CachedSnapshotStore is a decorator — wrap any SnapshotStore to add an in-process LRU cache for reads.

import {
CachedSnapshotStore,
ObjectStorageSnapshotStore,
PersistenceExtensionId,
} from 'actor-ts';
const underlying = new ObjectStorageSnapshotStore({
/* S3 bucket config */
});
const cached = new CachedSnapshotStore({
underlying,
maxEntries: 1_000, // LRU size
ttlMs: 60_000, // optional TTL
});
system.extension(PersistenceExtensionId).configure({
journal: myJournal,
snapshotStore: cached,
});

Three patterns:

  1. Slow underlying store — object storage with multi-hop network latency, encrypted state with expensive decryption.
  2. Frequent actor churn — sharded entities passivating / re-spawning constantly, each load re-reading the same snapshot.
  3. Recovery storms — full-cluster restart, every actor loads its snapshot at once.
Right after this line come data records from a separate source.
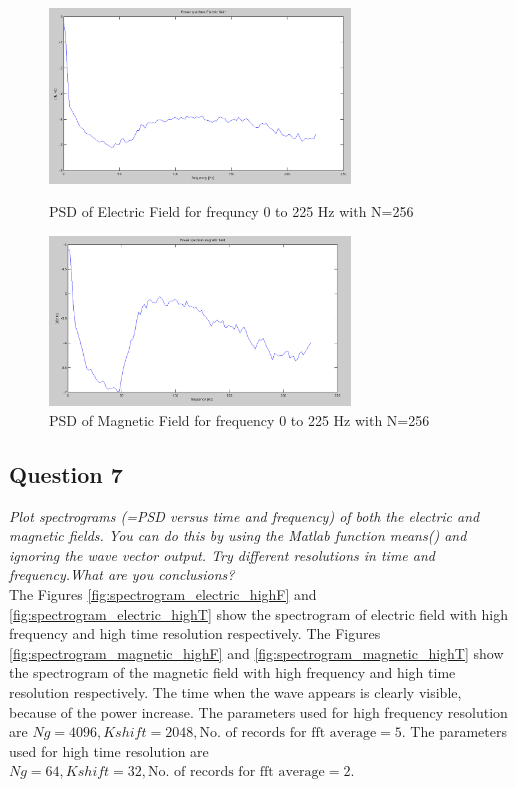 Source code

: \documentclass{article}
\begin{document}
\begin{figure}[htb!]
\begin{minipage}[c]{0.5\linewidth}
\centering
\includegraphics[width=8cm]{Figures/PSD_electric_N_256.png}
\caption{PSD of Electric Field for frequncy 0 to 225 Hz with N=256}
\label{fig:PSD_electric_N_256}
\end{minipage}
\hspace{0.1cm}
\begin{minipage}[c]{0.5\linewidth}
\centering
\includegraphics[width=8cm]{Figures/PSD_magnetic_N_256.png}
\caption{PSD of Magnetic Field for frequency 0 to 225 Hz with N=256}
\label{fig:PSD_magnetic_N_256}
\end{minipage}
\end{figure}


\subsection{Question 7}
\textit{Plot spectrograms (=PSD versus time and frequency) of both the electric and magnetic fields. You can do this by using the Matlab function means() and ignoring the wave vector output. Try different resolutions in time and frequency.What are you conclusions?}\\

The Figures \ref{fig:spectrogram_electric_highF} and \ref{fig:spectrogram_electric_highT} show the spectrogram of electric field with high frequency and high time resolution respectively. The Figures \ref{fig:spectrogram_magnetic_highF} and \ref{fig:spectrogram_magnetic_highT} show the spectrogram of the magnetic field with high frequency and high time resolution respectively. The time when the wave appears is clearly visible, because of the power increase. The parameters used for high frequency resolution are $Ng = 4096, Kshift = 2048, \mbox{No. of records for fft average} = 5$. The parameters used for high time resolution are $Ng = 64, Kshift = 32, \mbox{No. of records for fft average} = 2$.
\end{document}
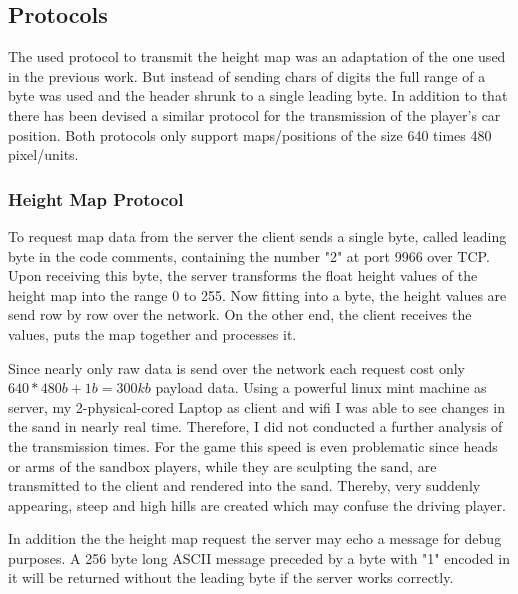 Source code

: \documentclass[12pt,a4paper,twoside,titlepage,headsepline,numbers=noenddot,listof=totoc,index=totoc,bibliography=totoc]{scrartcl}
\theoremstyle{break}
\begin{document}
\subsection{Protocols}
\label{ch:protocol}
The used protocol to transmit the height map was an adaptation of the one used in the previous work. But instead of sending chars of digits the full range of a byte was used and the header shrunk to a single leading byte. In addition to that there has been devised a similar protocol for the transmission of the player's car position.  
Both protocols only support maps/positions of the size 640 times 480 pixel/units.

\subsubsection{Height Map Protocol}
To request map data from the server the client sends a single byte, called leading byte in the code comments, containing the number "2" at port 9966 over TCP. Upon receiving this byte, the server transforms the float height values of the height map into the range 0 to 255. Now fitting into a byte, the height values are send row by row over the network. On the other end, the client receives the values, puts the map together and processes it. 

Since nearly only raw data is send over the network each request cost only $640*480b+1b=300kb$ payload data. Using a powerful linux mint machine as server, my 2-physical-cored Laptop as client and wifi I was able to see changes in the sand in nearly real time. Therefore, I did not conducted a further analysis of the transmission times. For the game this speed is even problematic since heads or arms of the sandbox players, while they are sculpting the sand, are transmitted to the client and rendered into the sand. Thereby, very suddenly appearing, steep and high hills are created which may confuse the driving player.

In addition the the height map request the server may echo a message for debug purposes. A 256 byte long ASCII message preceded by a byte with "1" encoded in it will be returned without the leading byte if the server works correctly.
\end{document}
Cache reduces redundant loads when the same snapshot is queried during the storm.

For local SQLite-backed snapshots (sub-millisecond reads), the cache adds overhead with no benefit. Use it only when the underlying store has measurable read latency.

interface CachedSnapshotStoreSettings {
underlying: SnapshotStore;
maxEntries: number; // LRU capacity
ttlMs?: number; // optional expiration
}
FieldWhat
underlyingThe real snapshot store the cache fronts.
maxEntriesMax cached entries. LRU eviction beyond this.
ttlMsOptional — drop cache entries this old. Useful if snapshots may be deleted externally.
  • loadLatest(pid) — check cache; on hit, return. On miss, load from underlying, cache the result, return.
  • save(pid, snapshot) — write through to underlying, then update the cache.
  • deleteUpTo(pid, seqNr) — write through, invalidate the pid’s cache entry.

The cache is consistent with writes — a save followed by loadLatest returns the just-saved snapshot, never a stale value.

For a slow underlying store (say, 50 ms per load), the cache turns subsequent loads of the same snapshot into sub-microsecond operations. A typical sharded-entity workload sees 80-95 % hit rate after warm-up.

The cache itself is in-process — no shared cache across nodes. For a cluster of N nodes, each has its own cache; misses on a fresh node pay the full underlying-load cost.